Wednesday, April 17, 2019

Practicing Safe Coboting


Like it or not you will be interacting with either physical or software robots soon. A cobot or co-robot (from collaborative robot) is a robot intended to physically interact with humans in a shared workspace. It’s not just the obvious robots to consider. Additionally, there are software bots that can either assist you with knowledge/data mining or actions that eliminate drone work. While there will be initial interfacing issues and learning curves to get by, there are a number of long term issues to consider when interacting with bots.



Bots Constantly Learn and Change


Software & Hardware that are pretty static and only change on periodic cycles are the norms for us these days. Our ability to absorb change as humans are somewhat limited. Bots (hardware or software) can learn on a continuous basis presenting a challenge to people. This can be a good thing in that contextually sensitive advice or actions can greatly assist our outcomes and experiences. It can also be a challenge in that the bots can adapt quicker than us even though they can’t necessarily think. We will have to absorb differences in bot behavior and even anticipate tactical and strategic interactions with bots. If bots can explain their incremental learnings leveraging explainable AI, some of the challenges can be obviated.

Bots Monitor You Looking for Better Practices

Bots of all kinds will be close to people in a more intimate way, therefore they can collect data and information about human behavior. The upside is that these bots can find emerging better practices and show the way to better outcome delivery. Built-in coaching can be helpful when raising the skill and behavior levels of people in both work and personal contexts. The downside of bot monitoring could be giving bad management information to turn against people. Imaging an obsessive-compulsive boss information of behavior deviation, who in turn, uses as a weapon against workers. If the bosses are monitored too, that would certainly be helpful. 

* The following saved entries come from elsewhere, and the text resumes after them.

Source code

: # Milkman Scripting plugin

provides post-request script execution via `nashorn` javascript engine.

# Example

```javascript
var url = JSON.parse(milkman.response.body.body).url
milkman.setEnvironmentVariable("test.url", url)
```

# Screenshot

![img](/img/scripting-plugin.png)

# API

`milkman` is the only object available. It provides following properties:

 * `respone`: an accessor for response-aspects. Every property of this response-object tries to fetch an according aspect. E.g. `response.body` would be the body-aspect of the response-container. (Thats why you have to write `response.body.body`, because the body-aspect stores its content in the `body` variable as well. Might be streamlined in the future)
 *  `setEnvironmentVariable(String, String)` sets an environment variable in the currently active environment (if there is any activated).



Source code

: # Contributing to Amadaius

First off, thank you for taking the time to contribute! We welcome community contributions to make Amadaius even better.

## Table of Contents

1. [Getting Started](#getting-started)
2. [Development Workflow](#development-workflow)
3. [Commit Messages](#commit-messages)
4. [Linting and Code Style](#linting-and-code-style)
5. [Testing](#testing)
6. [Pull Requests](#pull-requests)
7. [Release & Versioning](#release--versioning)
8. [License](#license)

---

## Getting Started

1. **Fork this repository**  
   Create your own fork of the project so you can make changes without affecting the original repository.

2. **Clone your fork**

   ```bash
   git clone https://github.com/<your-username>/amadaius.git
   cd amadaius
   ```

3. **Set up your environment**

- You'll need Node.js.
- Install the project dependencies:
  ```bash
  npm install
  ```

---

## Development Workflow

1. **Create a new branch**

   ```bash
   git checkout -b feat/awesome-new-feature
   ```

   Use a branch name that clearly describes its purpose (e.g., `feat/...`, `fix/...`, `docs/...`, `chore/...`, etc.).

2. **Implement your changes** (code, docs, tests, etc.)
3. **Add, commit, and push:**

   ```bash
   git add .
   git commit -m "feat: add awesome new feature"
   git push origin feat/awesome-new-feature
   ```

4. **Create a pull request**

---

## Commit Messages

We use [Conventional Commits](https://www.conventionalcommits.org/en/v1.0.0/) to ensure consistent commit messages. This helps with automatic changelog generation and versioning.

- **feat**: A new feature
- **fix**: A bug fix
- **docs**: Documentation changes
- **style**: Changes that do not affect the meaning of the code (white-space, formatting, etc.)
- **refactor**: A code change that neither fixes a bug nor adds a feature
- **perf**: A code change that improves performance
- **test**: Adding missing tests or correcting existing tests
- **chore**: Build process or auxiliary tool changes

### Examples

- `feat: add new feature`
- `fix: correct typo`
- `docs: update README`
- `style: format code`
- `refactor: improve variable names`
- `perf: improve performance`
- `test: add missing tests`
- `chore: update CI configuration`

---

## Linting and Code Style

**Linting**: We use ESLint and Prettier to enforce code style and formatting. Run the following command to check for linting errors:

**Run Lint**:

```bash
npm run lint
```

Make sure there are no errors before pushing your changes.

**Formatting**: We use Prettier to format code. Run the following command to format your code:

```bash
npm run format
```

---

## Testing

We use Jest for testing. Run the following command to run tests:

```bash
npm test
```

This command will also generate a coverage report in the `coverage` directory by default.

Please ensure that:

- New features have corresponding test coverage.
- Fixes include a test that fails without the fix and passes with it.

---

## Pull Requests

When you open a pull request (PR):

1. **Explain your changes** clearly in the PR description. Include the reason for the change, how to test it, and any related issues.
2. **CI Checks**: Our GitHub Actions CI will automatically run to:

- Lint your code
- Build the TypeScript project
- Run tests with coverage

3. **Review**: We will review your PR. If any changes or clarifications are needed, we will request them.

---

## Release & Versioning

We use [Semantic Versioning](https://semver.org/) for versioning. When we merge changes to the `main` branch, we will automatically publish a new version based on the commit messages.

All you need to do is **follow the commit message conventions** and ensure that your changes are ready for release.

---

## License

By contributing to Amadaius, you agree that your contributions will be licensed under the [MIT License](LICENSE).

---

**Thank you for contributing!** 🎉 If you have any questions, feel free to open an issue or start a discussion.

Bots Can Give You Early Warning

Bots can watch multiple contexts at the same time. This means that people operating in a known context can receive notification of context spillover that may mean a pattern of opportunity or threat from emerging signals, patterns and new scenarios. Bots are much more omnipresent and more aware than people are in general especially when they are learning from emerging and fast data or information. People can benefit from early warning behavior for hardware or software bots. The downside is that there could be too many warnings to deal with while trying to accomplish outcomes ergo become an impediment to progress.

Net; Net:

We can be safe when interacting with hardware or software bots if we are aware, informed, trained and practiced at leveraging the positive aspects of these bots. Awareness of the underbelly of these bots and their ability to stay ethically tuned to the law, expected norms in a culture and sensitive to human needs or not will play a big role in safe interactions with bots.